__Requirement__
Pictures must be dropped from the copy of the entries below; all else is returned exactly.
[Recorded data]
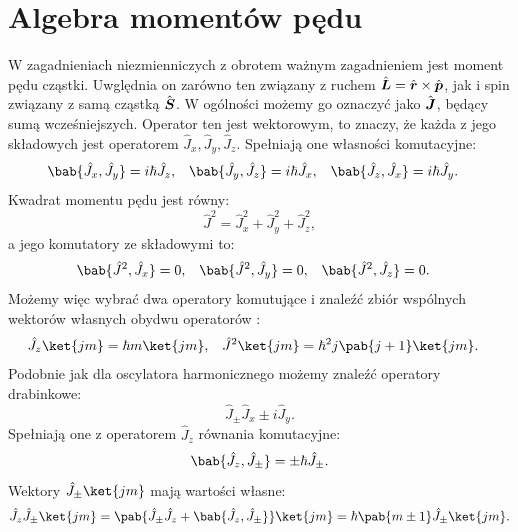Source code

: 
\section{Algebra momentów pędu}
W zagadnieniach niezmienniczych z obrotem ważnym zagadnieniem jest moment pędu cząstki. Uwględnia on zarówno ten związany z ruchem \(\vu{L} = \vu{r} \times \vu{p}\), jak i spin związany z samą cząstką \(\vu{S}\). W ogólności możemy go oznaczyć jako \(\vu{J}\), będący sumą wcześniejszych. Operator ten jest wektorowym, to znaczy, że każda z jego składowych jest operatorem \(\hat{J}_x, \hat{J}_y, \hat{J}_z\). Spełniają one własności komutacyjne:
\begin{align}\label{eq:def_J_kom}
	\bab{\hat{J}_x, \hat{J}_y} &= i\hbar \hat{J}_z, &
	\bab{\hat{J}_y, \hat{J}_z} &= i\hbar \hat{J}_x, &
	\bab{\hat{J}_z, \hat{J}_x} &= i\hbar \hat{J}_y.
\end{align}
Kwadrat momentu pędu jest równy:
\begin{equation}
	\hat{J}^2 = \hat{J}_x^2 + \hat{J}_y^2 + \hat{J}_z^2,
\end{equation}
a jego komutatory ze składowymi to:
\begin{align}\label{eq:def_J2_kom}
	\bab{\hat{J}^2, \hat{J}_x} &= 0, &
	\bab{\hat{J}^2, \hat{J}_y} &= 0, &
	\bab{\hat{J}^2, \hat{J}_z} &= 0.
\end{align}
Możemy więc wybrać dwa operatory komutujące i znaleźć zbiór wspólnych wektorów własnych obydwu operatorów \cite{davydov_mechanika_kwantowa}:
\begin{align}\label{eq:def_J_wlasne}
	\hat{J}_z \ket{jm} &= \hbar m \ket{jm}, &
	\hat{J}^2 \ket{jm} &= \hbar^2 j\pab{j+1} \ket{jm}.
\end{align}
Podobnie jak dla oscylatora harmonicznego możemy znaleźć operatory drabinkowe:
\begin{equation}\label{eq:def_J_drabinkowe}
	\hat{J}_{\pm} \hat{J}_x \pm i\hat{J}_y.
\end{equation}
Spełniają one z operatorem \(\hat{J}_z\) równania komutacyjne:
\begin{equation}
	\bab{\hat{J}_z, \hat{J}_{\pm}} = \pm \hbar \hat{J}_{\pm}.
\end{equation}
Wektory \(\hat{J}_{\pm} \ket{jm}\) mają wartości własne:
\begin{equation}
	\hat{J}_z \hat{J}_{\pm} \ket{jm} =
	\pab{\hat{J}_{\pm} \hat{J}_z + \bab{\hat{J}_z, \hat{J}_{\pm}}} \ket{jm} =
	\hbar \pab{m \pm 1} \hat{J}_{\pm} \ket{jm}.
\end{equation}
[/Recorded data]
__Finished task__
Source code

: 
\section{Algebra momentów pędu}
W zagadnieniach niezmienniczych z obrotem ważnym zagadnieniem jest moment pędu cząstki. Uwględnia on zarówno ten związany z ruchem \(\vu{L} = \vu{r} \times \vu{p}\), jak i spin związany z samą cząstką \(\vu{S}\). W ogólności możemy go oznaczyć jako \(\vu{J}\), będący sumą wcześniejszych. Operator ten jest wektorowym, to znaczy, że każda z jego składowych jest operatorem \(\hat{J}_x, \hat{J}_y, \hat{J}_z\). Spełniają one własności komutacyjne:
\begin{align}\label{eq:def_J_kom}
	\bab{\hat{J}_x, \hat{J}_y} &= i\hbar \hat{J}_z, &
	\bab{\hat{J}_y, \hat{J}_z} &= i\hbar \hat{J}_x, &
	\bab{\hat{J}_z, \hat{J}_x} &= i\hbar \hat{J}_y.
\end{align}
Kwadrat momentu pędu jest równy:
\begin{equation}
	\hat{J}^2 = \hat{J}_x^2 + \hat{J}_y^2 + \hat{J}_z^2,
\end{equation}
a jego komutatory ze składowymi to:
\begin{align}\label{eq:def_J2_kom}
	\bab{\hat{J}^2, \hat{J}_x} &= 0, &
	\bab{\hat{J}^2, \hat{J}_y} &= 0, &
	\bab{\hat{J}^2, \hat{J}_z} &= 0.
\end{align}
Możemy więc wybrać dwa operatory komutujące i znaleźć zbiór wspólnych wektorów własnych obydwu operatorów \cite{davydov_mechanika_kwantowa}:
\begin{align}\label{eq:def_J_wlasne}
	\hat{J}_z \ket{jm} &= \hbar m \ket{jm}, &
	\hat{J}^2 \ket{jm} &= \hbar^2 j\pab{j+1} \ket{jm}.
\end{align}
Podobnie jak dla oscylatora harmonicznego możemy znaleźć operatory drabinkowe:
\begin{equation}\label{eq:def_J_drabinkowe}
	\hat{J}_{\pm} \hat{J}_x \pm i\hat{J}_y.
\end{equation}
Spełniają one z operatorem \(\hat{J}_z\) równania komutacyjne:
\begin{equation}
	\bab{\hat{J}_z, \hat{J}_{\pm}} = \pm \hbar \hat{J}_{\pm}.
\end{equation}
Wektory \(\hat{J}_{\pm} \ket{jm}\) mają wartości własne:
\begin{equation}
	\hat{J}_z \hat{J}_{\pm} \ket{jm} =
	\pab{\hat{J}_{\pm} \hat{J}_z + \bab{\hat{J}_z, \hat{J}_{\pm}}} \ket{jm} =
	\hbar \pab{m \pm 1} \hat{J}_{\pm} \ket{jm}.
\end{equation}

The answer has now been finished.